Coca-Cola Beverages Africa (CCBA) presents an exciting opportunity for an experienced IT Security Assurance Specialist, to join the CCBA Information Technology team. The successful applicant will be reporting into the Governance, Risk and Compliance Manager. This is a senior specialist level position in the IT Risk and Compliance Team, and plays an important role in ensuring the safety of CCBA’s information technology hardware, software, and data by using audits and security assessments to pro-actively identify and address risks in the environment. The applicant may reside in any of the CCBA footprint of countries: South Africa, Ethiopia, Kenya, Uganda, Tanzania, Ghana, Mozambique, Botswana, Namibia & Zambia.
Coca-Cola Beverages Africa is the largest African Coca-Cola bottler, accounting for 40 percent of all Coca-Cola volumes on the continent. CCBA is a NARTD market leader in Africa. CCBA has an extensive footprint in Africa, employing over 16 000 employees. CCBA vision is to Refresh Africa every day and make the continent a better place for all, growing successfully as business and creating a better shared future for our people, customers, consumers, communities, planet and shareholders.
The IT Security Assurance Specialist, provides assurance for confidentiality, integrity, and availability of CCBA’s information and information systems. This employee leads the planning and scheduling of a variety of internal and external security assessments so that the organisation can proactively ensure that any potential risks are identified and addressed. The regular, professional, and efficient co-ordination and management of these security assessments assures business leaders and users that their online environment and data is adequately protected. The IT Security Assurance Specialist establishes relationships between second and third lines of defense that is management and independent assessors. This employee also ensures that all IT continuity and disaster recovery plans, processes and approaches adhere to internal security standards.
Key Duties & Responsibilities
Consulting with senior IT leaders and IT security colleagues to determine the requirements for internal security assessments.
Creating an annual plan and schedule of planned internal security assessments.
Scheduling the internal security assessments for new and existing key IT systems, processes and technologies including applications, databases, data centres and infrastructure.
Developing and performing IT risk assessments on new and existing key IT systems, processes or technologies including applications, databases, data centres and infrastructure.
Collaborating with other members of the Governance team to identify providers of independent security assessments and to contract them to deliver the services.
Facilitating the scheduled annual audit process, including ensuring that assessments are completed in a timely manner.
Facilitating the IT management response process and action plans related to internal and or external audit findings and self-reported risks.
Ensuring that remedial actions from security assessments and audit assessments are acted upon in a timely manner.
Providing management with timely and accurate report about status and progress of the risk audit process and the remediation thereof.
Acting as the IT liaison with enterprise risk and compliance management functions with regards to business continuity management.
Defining and developing the CCBA IT disaster recovery plans and ensuring that these plans remain up to date.
Ensuring that business impact analysis is periodically performed for every running application in the environment and mapped to required continuity controls.
Sharing information on disaster recovery with all relevant stakeholders and ensuring that they are trained and prepared for any disaster.
Continuously researching and reading relevant material to understand changes in the broader cyber environment which may result in risk.
Contributing to the preparation, review, and implementation and updating of risk and compliance policies, controls, and guidelines.
Providing oversight and support on on-going red-team exercises carried out by the Security Operations colleagues for identification of the evolving threat-and-risk landscape.
Lead implementation of cyber risks technologies such as honeypots, to closely understand the threats targeting CCBA.

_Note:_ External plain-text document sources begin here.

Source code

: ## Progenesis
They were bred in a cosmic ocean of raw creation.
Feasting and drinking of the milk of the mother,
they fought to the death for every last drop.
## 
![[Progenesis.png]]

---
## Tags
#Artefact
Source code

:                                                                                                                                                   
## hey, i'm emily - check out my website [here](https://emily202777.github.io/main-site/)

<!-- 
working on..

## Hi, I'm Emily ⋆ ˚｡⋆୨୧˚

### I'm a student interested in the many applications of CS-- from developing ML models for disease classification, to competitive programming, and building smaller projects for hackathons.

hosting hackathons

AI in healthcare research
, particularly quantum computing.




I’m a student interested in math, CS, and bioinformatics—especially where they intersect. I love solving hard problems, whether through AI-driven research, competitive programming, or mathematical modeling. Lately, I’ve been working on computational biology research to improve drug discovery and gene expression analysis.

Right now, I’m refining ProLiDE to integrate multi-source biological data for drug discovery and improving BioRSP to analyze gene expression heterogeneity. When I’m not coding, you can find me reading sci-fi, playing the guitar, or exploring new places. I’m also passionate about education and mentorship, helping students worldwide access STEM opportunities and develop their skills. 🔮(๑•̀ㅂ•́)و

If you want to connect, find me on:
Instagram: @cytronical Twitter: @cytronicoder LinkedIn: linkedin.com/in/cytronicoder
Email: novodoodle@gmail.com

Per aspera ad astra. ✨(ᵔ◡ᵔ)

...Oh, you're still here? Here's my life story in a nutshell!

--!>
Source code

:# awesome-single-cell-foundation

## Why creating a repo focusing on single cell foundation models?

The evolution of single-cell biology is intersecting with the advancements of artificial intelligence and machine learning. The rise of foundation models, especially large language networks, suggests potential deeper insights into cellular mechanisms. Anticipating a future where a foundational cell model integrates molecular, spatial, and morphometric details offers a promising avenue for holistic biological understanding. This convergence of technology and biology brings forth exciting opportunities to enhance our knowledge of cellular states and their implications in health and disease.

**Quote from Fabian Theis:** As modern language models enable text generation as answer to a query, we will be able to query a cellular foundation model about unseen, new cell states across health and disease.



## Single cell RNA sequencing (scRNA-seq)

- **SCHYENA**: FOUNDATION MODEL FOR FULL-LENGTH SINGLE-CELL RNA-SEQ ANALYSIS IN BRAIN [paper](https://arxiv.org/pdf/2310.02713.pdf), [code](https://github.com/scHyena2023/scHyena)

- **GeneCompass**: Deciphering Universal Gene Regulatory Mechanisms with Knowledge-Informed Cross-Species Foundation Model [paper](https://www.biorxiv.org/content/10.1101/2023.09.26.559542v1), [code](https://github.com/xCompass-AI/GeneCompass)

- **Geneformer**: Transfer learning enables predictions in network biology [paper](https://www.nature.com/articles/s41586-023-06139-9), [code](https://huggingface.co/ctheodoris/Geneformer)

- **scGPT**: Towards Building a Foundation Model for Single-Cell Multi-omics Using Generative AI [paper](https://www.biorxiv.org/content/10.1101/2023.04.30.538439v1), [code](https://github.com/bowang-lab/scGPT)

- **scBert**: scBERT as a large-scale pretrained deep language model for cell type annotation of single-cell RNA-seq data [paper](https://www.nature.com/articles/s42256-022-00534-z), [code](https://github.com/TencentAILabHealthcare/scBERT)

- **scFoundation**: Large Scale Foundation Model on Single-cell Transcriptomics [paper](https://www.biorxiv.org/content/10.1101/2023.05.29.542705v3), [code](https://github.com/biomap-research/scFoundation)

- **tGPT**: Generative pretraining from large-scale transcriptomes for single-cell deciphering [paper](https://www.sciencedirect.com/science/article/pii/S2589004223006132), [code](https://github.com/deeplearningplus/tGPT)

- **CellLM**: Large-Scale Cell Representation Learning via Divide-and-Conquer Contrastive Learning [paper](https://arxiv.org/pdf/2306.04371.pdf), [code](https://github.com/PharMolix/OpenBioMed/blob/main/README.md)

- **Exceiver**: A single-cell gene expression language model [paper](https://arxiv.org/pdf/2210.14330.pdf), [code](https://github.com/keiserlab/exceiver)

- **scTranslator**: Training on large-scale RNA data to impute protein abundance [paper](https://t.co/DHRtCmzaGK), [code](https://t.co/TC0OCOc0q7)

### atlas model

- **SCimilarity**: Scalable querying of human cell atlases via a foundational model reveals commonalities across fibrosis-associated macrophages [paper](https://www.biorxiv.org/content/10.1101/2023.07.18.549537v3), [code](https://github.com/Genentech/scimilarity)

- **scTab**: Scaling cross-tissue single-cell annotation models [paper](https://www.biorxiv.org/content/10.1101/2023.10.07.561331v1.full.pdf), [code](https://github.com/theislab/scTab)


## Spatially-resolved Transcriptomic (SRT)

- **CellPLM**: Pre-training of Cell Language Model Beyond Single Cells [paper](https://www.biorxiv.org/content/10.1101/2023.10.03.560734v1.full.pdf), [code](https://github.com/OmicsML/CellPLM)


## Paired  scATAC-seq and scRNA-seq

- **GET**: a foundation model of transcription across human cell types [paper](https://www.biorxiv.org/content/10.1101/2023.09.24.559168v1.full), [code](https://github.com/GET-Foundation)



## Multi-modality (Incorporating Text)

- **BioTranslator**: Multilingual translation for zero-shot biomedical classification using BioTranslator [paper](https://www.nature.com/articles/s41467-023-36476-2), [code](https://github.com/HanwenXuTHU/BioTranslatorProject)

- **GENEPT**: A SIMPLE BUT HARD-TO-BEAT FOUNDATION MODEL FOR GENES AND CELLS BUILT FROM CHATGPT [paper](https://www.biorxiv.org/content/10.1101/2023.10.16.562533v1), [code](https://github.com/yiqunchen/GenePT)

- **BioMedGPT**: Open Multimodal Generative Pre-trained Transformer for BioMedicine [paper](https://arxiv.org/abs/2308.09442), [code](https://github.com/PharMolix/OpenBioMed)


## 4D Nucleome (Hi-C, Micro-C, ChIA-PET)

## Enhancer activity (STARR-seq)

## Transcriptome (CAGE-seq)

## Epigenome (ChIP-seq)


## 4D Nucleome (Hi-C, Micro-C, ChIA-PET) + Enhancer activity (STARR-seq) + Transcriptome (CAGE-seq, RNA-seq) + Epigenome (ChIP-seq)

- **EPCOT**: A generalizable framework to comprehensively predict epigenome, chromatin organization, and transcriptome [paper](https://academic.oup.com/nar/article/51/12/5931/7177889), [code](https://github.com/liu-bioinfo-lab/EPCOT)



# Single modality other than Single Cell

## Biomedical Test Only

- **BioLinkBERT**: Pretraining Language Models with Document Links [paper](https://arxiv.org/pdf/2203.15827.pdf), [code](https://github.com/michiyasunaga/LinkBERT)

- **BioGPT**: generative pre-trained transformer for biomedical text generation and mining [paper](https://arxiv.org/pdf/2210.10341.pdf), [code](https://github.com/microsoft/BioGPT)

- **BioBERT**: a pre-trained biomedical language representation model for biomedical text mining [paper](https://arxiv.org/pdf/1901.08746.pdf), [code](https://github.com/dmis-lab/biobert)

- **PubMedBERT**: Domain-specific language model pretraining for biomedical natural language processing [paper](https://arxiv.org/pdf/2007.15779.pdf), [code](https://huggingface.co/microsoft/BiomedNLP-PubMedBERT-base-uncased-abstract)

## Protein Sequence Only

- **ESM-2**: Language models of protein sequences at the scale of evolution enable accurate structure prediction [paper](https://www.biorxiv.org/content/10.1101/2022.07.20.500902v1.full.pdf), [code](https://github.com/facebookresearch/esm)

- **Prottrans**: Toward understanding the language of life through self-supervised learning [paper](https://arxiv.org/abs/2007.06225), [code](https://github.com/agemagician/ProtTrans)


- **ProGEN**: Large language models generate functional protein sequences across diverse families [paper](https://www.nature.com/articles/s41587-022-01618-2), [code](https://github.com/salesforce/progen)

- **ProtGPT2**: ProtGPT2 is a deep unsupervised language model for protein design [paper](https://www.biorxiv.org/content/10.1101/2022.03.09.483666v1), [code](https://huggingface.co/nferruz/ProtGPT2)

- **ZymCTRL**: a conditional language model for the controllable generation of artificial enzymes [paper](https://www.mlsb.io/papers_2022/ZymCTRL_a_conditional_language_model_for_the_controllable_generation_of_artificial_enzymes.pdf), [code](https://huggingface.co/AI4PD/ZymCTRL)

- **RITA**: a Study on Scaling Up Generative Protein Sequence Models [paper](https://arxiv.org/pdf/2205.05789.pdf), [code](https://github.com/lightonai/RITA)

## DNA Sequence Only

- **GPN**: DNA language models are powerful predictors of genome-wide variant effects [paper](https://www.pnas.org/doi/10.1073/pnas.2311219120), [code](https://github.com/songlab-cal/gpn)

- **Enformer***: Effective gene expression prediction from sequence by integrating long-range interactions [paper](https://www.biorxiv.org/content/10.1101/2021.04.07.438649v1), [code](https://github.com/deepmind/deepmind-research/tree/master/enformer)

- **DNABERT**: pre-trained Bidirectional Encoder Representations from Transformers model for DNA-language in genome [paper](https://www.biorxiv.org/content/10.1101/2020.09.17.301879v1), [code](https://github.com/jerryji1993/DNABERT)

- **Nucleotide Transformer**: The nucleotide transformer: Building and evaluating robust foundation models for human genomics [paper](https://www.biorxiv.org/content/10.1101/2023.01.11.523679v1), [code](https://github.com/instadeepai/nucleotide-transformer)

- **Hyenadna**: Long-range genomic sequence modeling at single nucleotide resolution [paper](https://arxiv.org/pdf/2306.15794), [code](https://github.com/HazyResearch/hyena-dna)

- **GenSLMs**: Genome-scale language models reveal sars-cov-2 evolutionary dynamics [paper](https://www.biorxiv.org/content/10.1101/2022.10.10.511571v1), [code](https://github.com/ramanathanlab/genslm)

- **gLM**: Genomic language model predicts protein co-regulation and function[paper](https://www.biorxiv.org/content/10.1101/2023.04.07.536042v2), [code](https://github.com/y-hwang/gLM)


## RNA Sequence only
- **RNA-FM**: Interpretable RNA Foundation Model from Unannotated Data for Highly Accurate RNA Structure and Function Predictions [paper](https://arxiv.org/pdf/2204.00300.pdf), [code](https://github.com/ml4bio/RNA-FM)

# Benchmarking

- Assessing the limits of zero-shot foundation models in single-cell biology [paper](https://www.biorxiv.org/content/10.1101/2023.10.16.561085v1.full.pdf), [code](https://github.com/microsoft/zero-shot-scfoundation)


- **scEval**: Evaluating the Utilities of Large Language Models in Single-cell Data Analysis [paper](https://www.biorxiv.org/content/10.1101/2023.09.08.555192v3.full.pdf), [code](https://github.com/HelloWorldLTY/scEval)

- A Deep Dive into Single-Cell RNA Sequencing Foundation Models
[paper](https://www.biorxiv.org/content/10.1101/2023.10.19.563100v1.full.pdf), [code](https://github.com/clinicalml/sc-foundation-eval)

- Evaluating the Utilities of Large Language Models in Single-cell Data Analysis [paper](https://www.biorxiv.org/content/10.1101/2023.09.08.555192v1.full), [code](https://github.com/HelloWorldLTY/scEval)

Planning milestones for deliverables and deployment and creating a plan that visualise the timeline.
Meeting regularly with senior level business stakeholders to identify, agree and understand dynamic changes to their business unit and functional strategies.
Meeting regularly with risk management and business continuity colleagues in the rest of the business to discuss and agree organisational integrated risk management and to ensure comprehensive and effective business continuity plans are in place.

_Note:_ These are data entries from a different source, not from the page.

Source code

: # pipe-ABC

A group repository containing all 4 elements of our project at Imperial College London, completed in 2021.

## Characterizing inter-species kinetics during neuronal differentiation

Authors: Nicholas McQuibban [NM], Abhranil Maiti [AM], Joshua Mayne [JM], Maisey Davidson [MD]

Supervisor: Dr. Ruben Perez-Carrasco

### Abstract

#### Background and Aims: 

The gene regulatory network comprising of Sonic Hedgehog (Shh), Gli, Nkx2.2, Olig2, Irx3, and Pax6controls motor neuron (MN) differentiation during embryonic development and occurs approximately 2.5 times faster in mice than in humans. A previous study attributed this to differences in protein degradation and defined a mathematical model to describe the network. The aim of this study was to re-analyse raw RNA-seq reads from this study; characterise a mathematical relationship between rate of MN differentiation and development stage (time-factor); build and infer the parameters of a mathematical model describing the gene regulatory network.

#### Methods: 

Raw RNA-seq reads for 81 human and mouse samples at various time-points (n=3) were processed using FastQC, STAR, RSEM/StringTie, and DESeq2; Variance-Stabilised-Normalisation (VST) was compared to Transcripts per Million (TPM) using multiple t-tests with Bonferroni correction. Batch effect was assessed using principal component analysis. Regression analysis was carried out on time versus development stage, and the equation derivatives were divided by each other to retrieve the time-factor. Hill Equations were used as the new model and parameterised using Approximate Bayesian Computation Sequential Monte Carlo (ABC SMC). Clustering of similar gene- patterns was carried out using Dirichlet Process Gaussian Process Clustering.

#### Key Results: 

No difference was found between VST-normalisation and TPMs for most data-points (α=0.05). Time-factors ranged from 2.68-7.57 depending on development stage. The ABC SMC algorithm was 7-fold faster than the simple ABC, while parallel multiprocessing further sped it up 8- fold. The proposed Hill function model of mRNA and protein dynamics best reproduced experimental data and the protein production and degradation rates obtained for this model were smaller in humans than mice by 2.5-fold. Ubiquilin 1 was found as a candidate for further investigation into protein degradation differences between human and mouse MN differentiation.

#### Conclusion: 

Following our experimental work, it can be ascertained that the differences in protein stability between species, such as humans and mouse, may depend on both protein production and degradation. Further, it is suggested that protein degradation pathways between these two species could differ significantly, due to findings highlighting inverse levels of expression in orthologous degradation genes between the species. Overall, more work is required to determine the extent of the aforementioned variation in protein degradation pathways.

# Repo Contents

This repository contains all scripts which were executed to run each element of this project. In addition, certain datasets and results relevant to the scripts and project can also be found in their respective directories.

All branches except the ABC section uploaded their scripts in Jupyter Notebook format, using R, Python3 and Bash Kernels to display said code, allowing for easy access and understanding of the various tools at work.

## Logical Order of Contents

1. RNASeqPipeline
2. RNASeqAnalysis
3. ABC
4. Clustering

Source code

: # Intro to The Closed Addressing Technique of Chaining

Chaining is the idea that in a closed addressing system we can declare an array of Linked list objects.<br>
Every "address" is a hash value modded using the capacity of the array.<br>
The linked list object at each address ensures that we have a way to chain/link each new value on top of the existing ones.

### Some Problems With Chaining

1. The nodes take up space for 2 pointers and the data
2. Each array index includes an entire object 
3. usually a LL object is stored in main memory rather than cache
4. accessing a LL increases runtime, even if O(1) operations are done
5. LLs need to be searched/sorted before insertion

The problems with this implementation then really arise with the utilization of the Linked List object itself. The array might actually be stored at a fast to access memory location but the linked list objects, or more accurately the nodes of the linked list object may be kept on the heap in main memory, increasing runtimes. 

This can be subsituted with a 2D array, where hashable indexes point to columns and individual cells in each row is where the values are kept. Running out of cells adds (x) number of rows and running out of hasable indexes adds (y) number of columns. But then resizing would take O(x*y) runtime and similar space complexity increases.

Preparing and delivering updates and reports as required by executive management and the business.
Supporting team members and collaborating by clearly communicating expectations, progress, constraints, and resolutions.

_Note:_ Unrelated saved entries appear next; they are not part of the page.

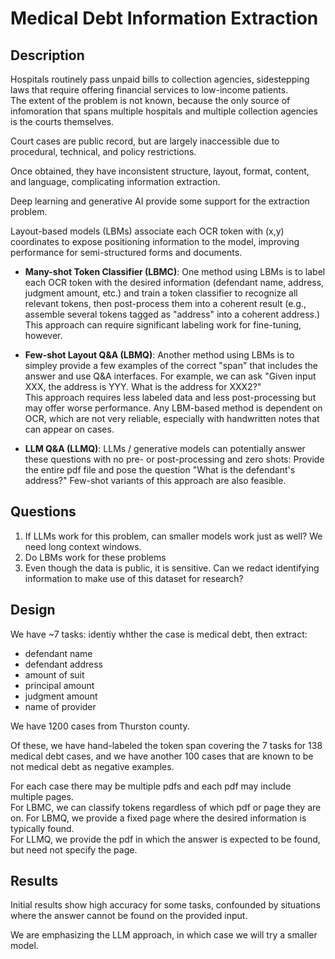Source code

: # Medical Debt Information Extraction

## Description

Hospitals routinely pass unpaid bills to collection agencies, sidestepping laws that require offering financial services to low-income patients.  
The extent of the problem is not known, because the only source of infomoration that spans multiple hospitals and multiple collection agencies is the courts themselves.

Court cases are public record, but are largely inaccessible due to procedural, technical, and policy restrictions.  

Once obtained, they have inconsistent structure, layout, format, content, and language, complicating information extraction.

Deep learning and generative AI provide some support for the extraction problem.  

Layout-based models (LBMs) associate each OCR token with (x,y) coordinates to expose positioning information to the model, improving performance for semi-structured forms and documents.

- **Many-shot Token Classifier (LBMC)**: One method using LBMs is to label each OCR token with the desired information (defendant name, address, judgment amount, etc.) and train a token 
classifier to recognize all relevant tokens, then post-process them into a coherent result (e.g., assemble several tokens tagged as "address" into a coherent address.) This approach can require significant labeling work for fine-tuning, however.  

- **Few-shot Layout Q&A (LBMQ)**: Another method using LBMs is to simpley provide a few examples of the correct "span" that includes the answer and use Q&A interfaces. 
For example, we can ask "Given input XXX, the address is YYY.  What is the address for XXX2?"  
This approach requires less labeled data and less post-processing but may offer worse performance.  Any LBM-based method is dependent on OCR, which are not very reliable, especially with handwritten notes that can appear on cases.

- **LLM Q&A (LLMQ)**: LLMs / generative models can potentially answer these questions with no pre- or post-processing and zero shots: 
Provide the entire pdf file and pose the question "What is the defendant's address?"  Few-shot variants of this approach are also feasible.


## Questions

1. If LLMs work for this problem, can smaller models work just as well?  We need long context windows.
2. Do LBMs work for these problems
3. Even though the data is public, it is sensitive.  Can we redact identifying information to make use of this dataset for research?


## Design

We have ~7 tasks: identiy whther the case is medical debt, then extract: 
- defendant name
- defendant address
- amount of suit
- principal amount
- judgment amount
- name of provider

We have 1200 cases from Thurston county.

Of these, we have hand-labeled the token span covering the 7 tasks for 138 medical debt cases, and we have another 100 cases that are known to be not medical debt as negative examples.

For each case there may be multiple pdfs and each pdf may include multiple pages.  
For LBMC, we can classify tokens regardless of which pdf or page they are on. 
For LBMQ, we provide a fixed page where the desired information is typically found.   
For LLMQ, we provide the pdf in which the answer is expected to be found, but need not specify the page.

## Results

Initial results show high accuracy for some tasks, confounded by situations where the answer cannot be found on the provided input.

We are emphasizing the LLM approach, in which case we will try a smaller model.



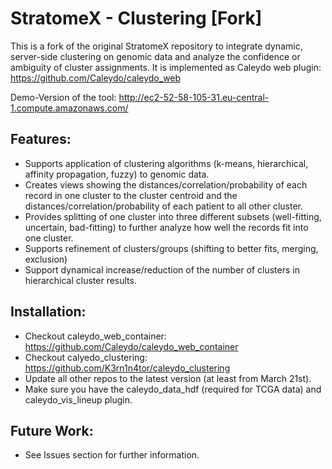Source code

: StratomeX - Clustering [Fork]
=============================

This is a fork of the original StratomeX repository to integrate dynamic, server-side clustering on
genomic data and analyze the confidence or ambiguity of cluster assignments.
It is implemented as Caleydo web plugin: https://github.com/Caleydo/caleydo_web

Demo-Version of the tool: http://ec2-52-58-105-31.eu-central-1.compute.amazonaws.com/

Features:
--------
- Supports application of clustering algorithms (k-means, hierarchical, affinity propagation, fuzzy) to genomic data.
- Creates views showing the distances/correlation/probability of each record in one cluster to the cluster centroid and the distances/correlation/probability
of each patient to all other cluster.
- Provides splitting of one cluster into three different subsets (well-fitting, uncertain, bad-fitting) to further analyze how well the records fit into one cluster.
- Supports refinement of clusters/groups (shifting to better fits, merging, exclusion) 
- Support dynamical increase/reduction of the number of clusters in hierarchical cluster results.

Installation:
------------
- Checkout caleydo_web_container: https://github.com/Caleydo/caleydo_web_container
- Checkout calyedo_clustering: https://github.com/K3rn1n4tor/caleydo_clustering
- Update all other repos to the latest version (at least from March 21st).
- Make sure you have the caleydo_data_hdf (required for TCGA data) and caleydo_vis_lineup plugin.

Future Work:
-----------
- See Issues section for further information.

Supporting internal improvement initiatives within the IT department to ensure continuous business improvement.
Skills, Experience & Education
Bachelors Degree in Computer Science, Information Systems or related
Post Graduate qualification in Computer Auditing advantageous
Certifications (at least one of the following):
CRISC (Certified in Risk and Information Systems Control)
CISA (Certified Information Systems Auditor)
CISSP (Certified Information Systems Security Professional)
CISM (Certified Information Security Manager)
Certified in Governance, Risk and Compliance (CGRC)
Certified in the Governance of Enterprise IT (CGEIT)
BCS IT Governance & InfoSec Basis Practitioner
ITIL V4 Managing Professional
Relevant vendor/equipment specific certification
10 to 12 years general work experience with at least 5 years relevant experience in governance, risk, and compliance.
The advert has minimum requirements listed.
Management reserves the right to use additional or relevant information as criteria for short-listing.